Hello everyone!
It is said that bfloat16 is only supported on GPUs with compute capability of at least 8.0, which means nvidia V100 should not support bfloat16.
But I have test the code below on a V100 machine and run successfully.
a = torch.randn(3,3,dtype=torch.bfloat16,device="cuda")
b = torch.randn(3,3,dtype=torch.bfloat16,device="cuda")
c = torch.matmul(a,b)
print(c.dtype)
print(c.device)
and get the result
torch.bfloat16
cuda:0
but when I run print(torch.cuda.is_bf16_supported()), I got False
So what is situation here?
Creating tensors with bfloat16
might be supported on older architectures, but the actual compute kernels would not be.
So does that mean although the type is bfloat16 but the computation is actually run in fp32 way in GPU?
Yes, older hardware which does not support bfloat16
compute will emulate it via float32
compute.
Thanks for you answer!
And I have tried to do bfloat16 mixed precision on V100, the time cost is almost the same as the full fp32 training (even a little slower).
Any source code pointers to where/how this emulation happens? I’m super curious about what’s going on under the hood.

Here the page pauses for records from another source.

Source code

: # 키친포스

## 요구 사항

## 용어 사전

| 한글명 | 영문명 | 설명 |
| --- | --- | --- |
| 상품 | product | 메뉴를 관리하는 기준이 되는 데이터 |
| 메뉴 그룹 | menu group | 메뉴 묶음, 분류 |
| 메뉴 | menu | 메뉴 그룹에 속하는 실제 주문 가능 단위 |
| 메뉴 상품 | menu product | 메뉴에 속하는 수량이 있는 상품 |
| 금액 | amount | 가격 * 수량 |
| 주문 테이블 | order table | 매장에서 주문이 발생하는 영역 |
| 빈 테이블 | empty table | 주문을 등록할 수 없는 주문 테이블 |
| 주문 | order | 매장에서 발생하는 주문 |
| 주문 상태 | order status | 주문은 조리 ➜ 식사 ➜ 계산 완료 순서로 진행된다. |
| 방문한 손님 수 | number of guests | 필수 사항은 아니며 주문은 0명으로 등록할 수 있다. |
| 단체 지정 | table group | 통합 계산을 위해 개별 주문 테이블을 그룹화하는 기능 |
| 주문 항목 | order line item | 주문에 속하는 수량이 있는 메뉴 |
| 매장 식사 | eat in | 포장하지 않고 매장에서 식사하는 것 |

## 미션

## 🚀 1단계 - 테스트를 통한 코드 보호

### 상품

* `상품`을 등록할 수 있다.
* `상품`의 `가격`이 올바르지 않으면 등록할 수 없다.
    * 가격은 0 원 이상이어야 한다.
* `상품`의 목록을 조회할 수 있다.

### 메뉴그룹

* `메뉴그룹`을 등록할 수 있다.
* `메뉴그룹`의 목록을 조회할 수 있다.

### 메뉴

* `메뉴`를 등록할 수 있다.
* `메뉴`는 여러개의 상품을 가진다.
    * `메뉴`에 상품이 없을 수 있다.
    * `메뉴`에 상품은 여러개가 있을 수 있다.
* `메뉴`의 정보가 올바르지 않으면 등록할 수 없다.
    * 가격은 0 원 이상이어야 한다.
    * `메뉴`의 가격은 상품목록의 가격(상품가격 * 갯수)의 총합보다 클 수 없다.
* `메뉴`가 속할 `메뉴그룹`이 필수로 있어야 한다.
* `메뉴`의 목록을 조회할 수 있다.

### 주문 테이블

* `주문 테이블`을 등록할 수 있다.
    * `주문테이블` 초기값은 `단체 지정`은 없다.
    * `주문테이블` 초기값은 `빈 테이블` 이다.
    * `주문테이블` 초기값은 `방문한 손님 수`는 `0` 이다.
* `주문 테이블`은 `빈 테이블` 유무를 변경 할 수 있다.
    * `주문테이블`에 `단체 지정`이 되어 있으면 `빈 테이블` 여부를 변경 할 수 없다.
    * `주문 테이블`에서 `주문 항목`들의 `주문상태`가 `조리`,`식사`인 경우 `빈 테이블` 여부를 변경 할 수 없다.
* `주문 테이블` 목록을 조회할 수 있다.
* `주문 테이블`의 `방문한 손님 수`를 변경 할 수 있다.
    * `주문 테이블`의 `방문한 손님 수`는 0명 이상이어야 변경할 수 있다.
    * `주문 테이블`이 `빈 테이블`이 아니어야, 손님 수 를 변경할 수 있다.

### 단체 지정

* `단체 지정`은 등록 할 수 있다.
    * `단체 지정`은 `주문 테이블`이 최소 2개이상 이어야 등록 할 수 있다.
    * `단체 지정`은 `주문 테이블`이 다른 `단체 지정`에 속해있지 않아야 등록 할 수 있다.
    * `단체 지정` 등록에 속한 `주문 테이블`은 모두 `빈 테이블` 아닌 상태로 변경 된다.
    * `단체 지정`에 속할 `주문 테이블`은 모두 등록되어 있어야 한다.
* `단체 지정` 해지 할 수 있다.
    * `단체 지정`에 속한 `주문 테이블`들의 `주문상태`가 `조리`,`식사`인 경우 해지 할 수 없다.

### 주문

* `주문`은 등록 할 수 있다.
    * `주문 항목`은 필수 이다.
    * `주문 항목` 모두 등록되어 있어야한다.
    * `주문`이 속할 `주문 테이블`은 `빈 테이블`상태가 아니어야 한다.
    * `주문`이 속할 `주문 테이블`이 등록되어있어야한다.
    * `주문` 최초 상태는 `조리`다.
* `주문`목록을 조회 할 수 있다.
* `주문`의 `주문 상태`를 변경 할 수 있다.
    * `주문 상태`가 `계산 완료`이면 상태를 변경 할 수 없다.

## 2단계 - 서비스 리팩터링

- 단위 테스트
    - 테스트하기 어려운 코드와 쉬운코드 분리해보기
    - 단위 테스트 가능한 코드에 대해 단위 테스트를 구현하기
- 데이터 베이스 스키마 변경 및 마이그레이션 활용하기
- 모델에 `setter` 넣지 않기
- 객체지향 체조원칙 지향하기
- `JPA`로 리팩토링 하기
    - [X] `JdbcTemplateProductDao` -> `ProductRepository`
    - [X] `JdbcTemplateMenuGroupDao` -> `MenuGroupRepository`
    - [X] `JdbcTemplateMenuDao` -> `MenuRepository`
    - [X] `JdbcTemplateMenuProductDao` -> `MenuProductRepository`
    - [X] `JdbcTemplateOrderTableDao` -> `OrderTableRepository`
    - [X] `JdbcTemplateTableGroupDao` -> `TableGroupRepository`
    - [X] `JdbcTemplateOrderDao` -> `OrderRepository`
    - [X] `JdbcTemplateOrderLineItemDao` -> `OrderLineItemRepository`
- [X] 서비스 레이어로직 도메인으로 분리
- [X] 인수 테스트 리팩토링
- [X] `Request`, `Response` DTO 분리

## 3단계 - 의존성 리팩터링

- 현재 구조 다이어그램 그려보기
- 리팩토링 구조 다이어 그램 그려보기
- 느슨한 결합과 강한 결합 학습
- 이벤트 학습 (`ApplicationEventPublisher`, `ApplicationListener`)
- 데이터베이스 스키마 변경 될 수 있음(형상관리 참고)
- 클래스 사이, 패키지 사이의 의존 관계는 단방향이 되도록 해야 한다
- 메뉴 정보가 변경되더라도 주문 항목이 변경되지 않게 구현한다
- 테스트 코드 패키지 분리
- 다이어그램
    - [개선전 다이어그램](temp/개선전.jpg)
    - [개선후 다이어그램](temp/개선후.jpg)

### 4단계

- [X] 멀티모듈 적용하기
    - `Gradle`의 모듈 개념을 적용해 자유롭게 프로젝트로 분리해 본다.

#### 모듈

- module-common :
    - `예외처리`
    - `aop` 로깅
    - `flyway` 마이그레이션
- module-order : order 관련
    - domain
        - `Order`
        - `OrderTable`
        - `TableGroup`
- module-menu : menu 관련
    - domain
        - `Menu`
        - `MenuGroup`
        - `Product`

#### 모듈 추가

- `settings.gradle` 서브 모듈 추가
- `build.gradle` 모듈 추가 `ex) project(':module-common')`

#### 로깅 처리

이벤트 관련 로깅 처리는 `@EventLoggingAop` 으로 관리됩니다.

hi! very strange. I am using DGX V100 and the following result
print(torch.cuda.is_bf16_supported())
True
Also I could train models using bf16 in Deepspeed
I am using CUDA 12.4, PyTorch 2.5.0 and NVIDIA driver 550.127.08.
is_bf16_supported()
checks is the used CUDA toolkit used to build PyTorch supported BF16 as well as if the compute capability of the device is Ampere+. However, even if these checks fail, the test will try to allocate a BF16
tensor and returns the support based on the success of the tensor creation.
IMO, creating a tensor alone is not sufficient to claim BF16
is supported as math operations could fail (and will in the case of Volta devices).